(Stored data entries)
·····
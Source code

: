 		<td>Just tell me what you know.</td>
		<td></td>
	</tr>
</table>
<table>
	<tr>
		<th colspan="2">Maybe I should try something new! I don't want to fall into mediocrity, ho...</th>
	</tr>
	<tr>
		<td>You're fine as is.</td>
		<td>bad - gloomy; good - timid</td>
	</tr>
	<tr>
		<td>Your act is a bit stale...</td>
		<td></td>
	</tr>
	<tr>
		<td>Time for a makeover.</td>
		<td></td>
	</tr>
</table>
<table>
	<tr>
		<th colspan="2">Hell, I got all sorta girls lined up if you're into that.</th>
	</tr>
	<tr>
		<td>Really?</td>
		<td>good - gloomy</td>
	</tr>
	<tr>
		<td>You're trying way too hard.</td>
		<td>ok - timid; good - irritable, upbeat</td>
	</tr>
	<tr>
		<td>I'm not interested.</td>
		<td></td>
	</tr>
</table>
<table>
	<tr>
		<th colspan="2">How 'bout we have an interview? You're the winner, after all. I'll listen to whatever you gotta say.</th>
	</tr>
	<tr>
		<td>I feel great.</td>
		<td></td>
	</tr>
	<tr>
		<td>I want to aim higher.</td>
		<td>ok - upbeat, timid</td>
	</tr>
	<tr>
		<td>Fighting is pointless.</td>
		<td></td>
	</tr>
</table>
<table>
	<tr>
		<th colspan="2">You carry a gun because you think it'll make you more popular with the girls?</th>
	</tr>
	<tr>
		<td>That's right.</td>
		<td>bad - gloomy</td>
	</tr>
·····
◆ Work instruction ◆
The entries above are to be restated word for word.

◆ Task solution ◆
Source code

: 		<td>Just tell me what you know.</td>
		<td></td>
	</tr>
</table>
<table>
	<tr>
		<th colspan="2">Maybe I should try something new! I don't want to fall into mediocrity, ho...</th>
	</tr>
	<tr>
		<td>You're fine as is.</td>
		<td>bad - gloomy; good - timid</td>
	</tr>
	<tr>
		<td>Your act is a bit stale...</td>
		<td></td>
	</tr>
	<tr>
		<td>Time for a makeover.</td>
		<td></td>
	</tr>
</table>
<table>
	<tr>
		<th colspan="2">Hell, I got all sorta girls lined up if you're into that.</th>
	</tr>
	<tr>
		<td>Really?</td>
		<td>good - gloomy</td>
	</tr>
	<tr>
		<td>You're trying way too hard.</td>
		<td>ok - timid; good - irritable, upbeat</td>
	</tr>
	<tr>
		<td>I'm not interested.</td>
		<td></td>
	</tr>
</table>
<table>
	<tr>
		<th colspan="2">How 'bout we have an interview? You're the winner, after all. I'll listen to whatever you gotta say.</th>
	</tr>
	<tr>
		<td>I feel great.</td>
		<td></td>
	</tr>
	<tr>
		<td>I want to aim higher.</td>
		<td>ok - upbeat, timid</td>
	</tr>
	<tr>
		<td>Fighting is pointless.</td>
		<td></td>
	</tr>
</table>
<table>
	<tr>
		<th colspan="2">You carry a gun because you think it'll make you more popular with the girls?</th>
	</tr>
	<tr>
		<td>That's right.</td>
		<td>bad - gloomy</td>
	</tr>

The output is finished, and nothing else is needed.